Sedangkan Bishamonten dalam Shichifukujin memiliki ciri-ciri jenggot yang
tebal, dan memakai pakaian perang sambil membawa sebuah tombak kerajaan
dengan satu tangan. Oleh karena itu, seringkali Bishamonten dikenali sebagai dewa
perang, walaupun sebenarnya bukan. Selain itu, di tangan kanannya, Bishamonten
membawa sebuah pagoda bernama Houtou (宝塔)yang secara literatur berarti
pagoda harta karun. Pagoda tersebut melambangkan benteng kepercayaan dan
sebagai simbol kekayaan.
44 3.4.2 Analisis Sifat Kuvera - Bishamonten
Bishamonten memiliki sifat atau karakter dari kedua dewa sebelumnya dari
Hindu (Kuvera) dan Buddha (Vaishravana). Bishamonten dan Kuvera (Hindu)

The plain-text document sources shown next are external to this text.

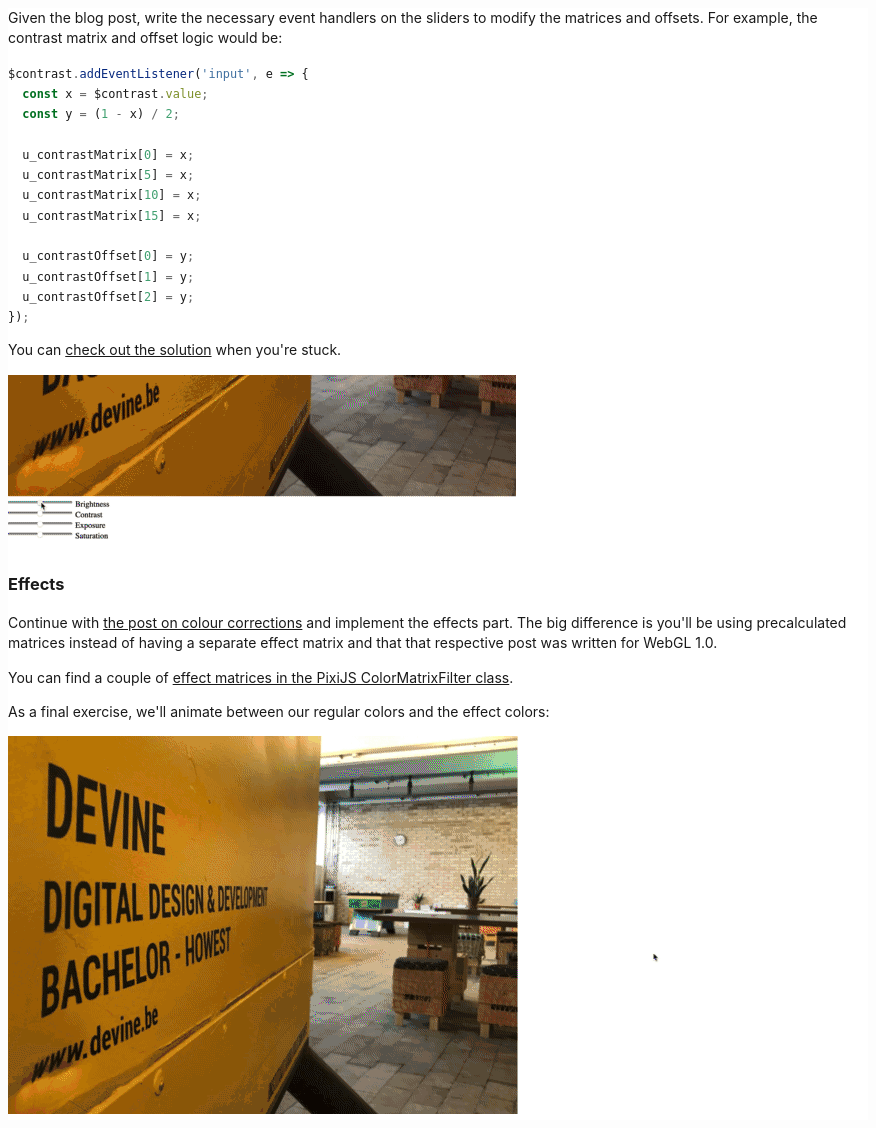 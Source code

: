 Given the blog post, write the necessary event handlers on the sliders to modify the matrices and offsets. For example, the contrast matrix and offset logic would be:

```javascript
$contrast.addEventListener('input', e => {
  const x = $contrast.value;
  const y = (1 - x) / 2;

  u_contrastMatrix[0] = x;
  u_contrastMatrix[5] = x;
  u_contrastMatrix[10] = x;
  u_contrastMatrix[15] = x;

  u_contrastOffset[0] = y;
  u_contrastOffset[1] = y;
  u_contrastOffset[2] = y;
});
```

You can [check out the solution](2d/04a-color-matrix.html) when you're stuck.

![sliders controlling the filters](images/color-matrices-sliders.gif)

### Effects

Continue with [the post on colour corrections](https://timseverien.com/posts/2020-06-19-colour-correction-with-webgl/) and implement the effects part. The big difference is you'll be using precalculated matrices instead of having a separate effect matrix and that that respective post was written for WebGL 1.0.

You can find a couple of [effect matrices in the PixiJS ColorMatrixFilter class](https://github.com/pixijs/pixijs/blob/main/src/filters/defaults/color-matrix/ColorMatrixFilter.ts).

As a final exercise, we'll animate between our regular colors and the effect colors:

![animated color effect on hover](images/color-effect-hover.gif)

memiliki sifat yang sama yaitu sebagai dewa kekayaan. Sedangkan Bishamonten dan
Vaishravana (Buddha) memang memiliki sifat yang sama, yaitu sebagai pelindung,
Vaishravana sebagai pelindung Buddha dan Bishamonten dalam Shichifukujin
sebagai pelindung kejahatan. Sebagai dewa kakayaan, Bishamonten membawa
pagoda yang merupakan simbol kekayaan dan elemen-elemen alam semesta
(Ashkenazi, 2003 : 128). Sedangkan Kuvera membawa mutiara sebagai lambang
kekayaan.
Dari penjelasan tersebut, peneliti menganalisis bahwa Kuvera atau Vaishravana
berasimilasi sebagai dewa kekayaan dan pelindung dalam Shichifukujin yang
merupakan tujuh dewa keberuntungan di Jepang dengan nama Bishamonten. Kuvera
masuk ke Jepang dan bergabung bersama membentuk Shichifukujin karena
merupakan suatu proses asimilasi budaya. Unsur atau sifat dari Kuvera dan
Vaishravana yang diterima oleh masyarakat Jepang ke dalam kepercayaan aslinya
(Shinto) merupakan wujud diterimanya budaya atau dewa-dewa asing (Hindu) ke
dalam kepercayaan Jepang sehingga terbentuk Shichifukujin. Dengan demikian,
menurut analisis peneliti, Daikokuten merupakan bentuk dari Kuvera dalam agama
Hindu dimana masuk ke dalam Shichifukujin dengan memiliki sifat yang sama yaitu
sebagai dewa kekayaan
Proses asimilasi budaya yang terjadi antara dewa Hindu (Kuvera) yang
kemudian membentuk Shichifukujin, dibawa melalui agama Buddha dengan nama
Vaishravana. Setelah itu barulah dewa Buddha Cina yang berasal dari dewa Hindu
45 India tersebut masuk ke Jepang melalui Korea pada abad keenam. Masyarakat
Jepang memiliki kepercayaan yang sama yaitu percaya kepada dewa-dewa, sehingga
dewa-dewa dalam agama lain pun dapat membaur menjadi satu. Jadi, walaupun
Kuvera berasal dari luar Jepang yang kemudian masuk ke dalam kepercayaan asli,
masyarakat Jepang tetap bersikap terbuka terhadap agama kepercayaan lain. Hal
itulah yang mendorong terjadinya proses asimilasi.